BRIEF:
For each line below that holds the word "every", make a copy.

━━━━━━━━━━━━━━━━━━━━

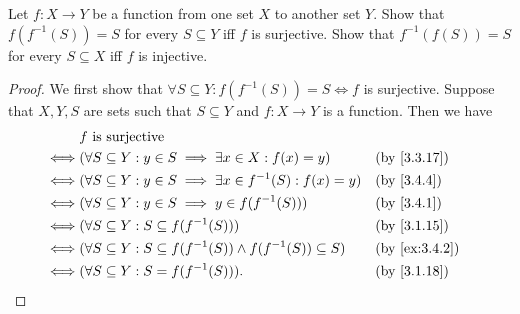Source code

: \begin{ex}\label{ex:3.4.5}
  Let \(f : X \to Y\) be a function from one set \(X\) to another set \(Y\).
  Show that \(f(f^{-1}(S)) = S\) for every \(S \subseteq Y\) iff \(f\) is surjective.
  Show that \(f^{-1}(f(S)) = S\) for every \(S \subseteq X\) iff \(f\) is injective.
\end{ex}

\begin{proof}
  We first show that \(\forall S \subseteq Y : f(f^{-1}(S)) = S \iff f\) is surjective.
  Suppose that \(X, Y, S\) are sets such that \(S \subseteq Y\) and \(f : X \to Y\) is a function.
  Then we have
  \begin{align*}
         & f \text{ is surjective}                                                                              \\
    \iff & (\forall S \subseteq Y : y \in S \implies \exists x \in X : f(x) = y)             &  & \by{3.3.17}   \\
    \iff & (\forall S \subseteq Y : y \in S \implies \exists x \in f^{-1}(S) : f(x) = y)     &  & \by{3.4.4}    \\
    \iff & (\forall S \subseteq Y : y \in S \implies y \in f(f^{-1}(S)))                     &  & \by{3.4.1}    \\
    \iff & (\forall S \subseteq Y : S \subseteq f(f^{-1}(S)))                                &  & \by{3.1.15}   \\
    \iff & (\forall S \subseteq Y : S \subseteq f(f^{-1}(S)) \land f(f^{-1}(S)) \subseteq S) &  & \by{ex:3.4.2} \\
    \iff & (\forall S \subseteq Y : S = f(f^{-1}(S))).                                       &  & \by{3.1.18}
  \end{align*}


\end{proof}
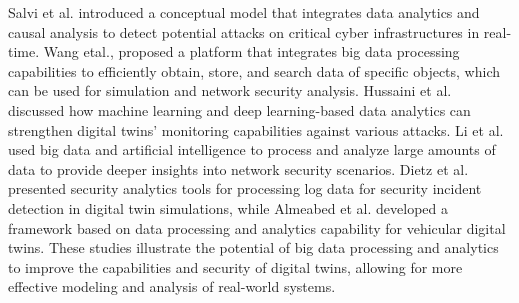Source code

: Salvi et al.\cite{salviCyberresilienceCriticalCyber2022} introduced a conceptual model that integrates data analytics and causal analysis to detect potential attacks on critical cyber infrastructures in real-time. Wang etal.\cite{wangDTCPNDigitalTwin2022}, proposed a platform that integrates big data processing capabilities to efficiently obtain, store, and search data of specific objects, which can be used for simulation and network security analysis. Hussaini et al.\cite{hussainiTaxonomySecurityDefense2022}  discussed how machine learning and deep learning-based data analytics can strengthen digital twins' monitoring capabilities against various attacks. Li et al.\cite{jiaqiliSpaceSpiderHyper2022} used big data and artificial intelligence to process and analyze large amounts of data to provide deeper insights into network security scenarios. Dietz et al. \cite{dietzIntegratingDigitalTwin2020} presented security analytics tools for processing log data for security incident detection in digital twin simulations, while Almeabed et al.\cite{almeaibedDigitalTwinAnalysis2021}  developed a framework based on data processing and analytics capability for vehicular digital twins. These studies illustrate the potential of big data processing and analytics to improve the capabilities and security of digital twins, allowing for more effective modeling and analysis of real-world systems.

━━━━━━━━━━━━━━━━━━━━

FINAL ANSWER:
  Show that \(f(f^{-1}(S)) = S\) for every \(S \subseteq Y\) iff \(f\) is surjective.
  Show that \(f^{-1}(f(S)) = S\) for every \(S \subseteq X\) iff \(f\) is injective.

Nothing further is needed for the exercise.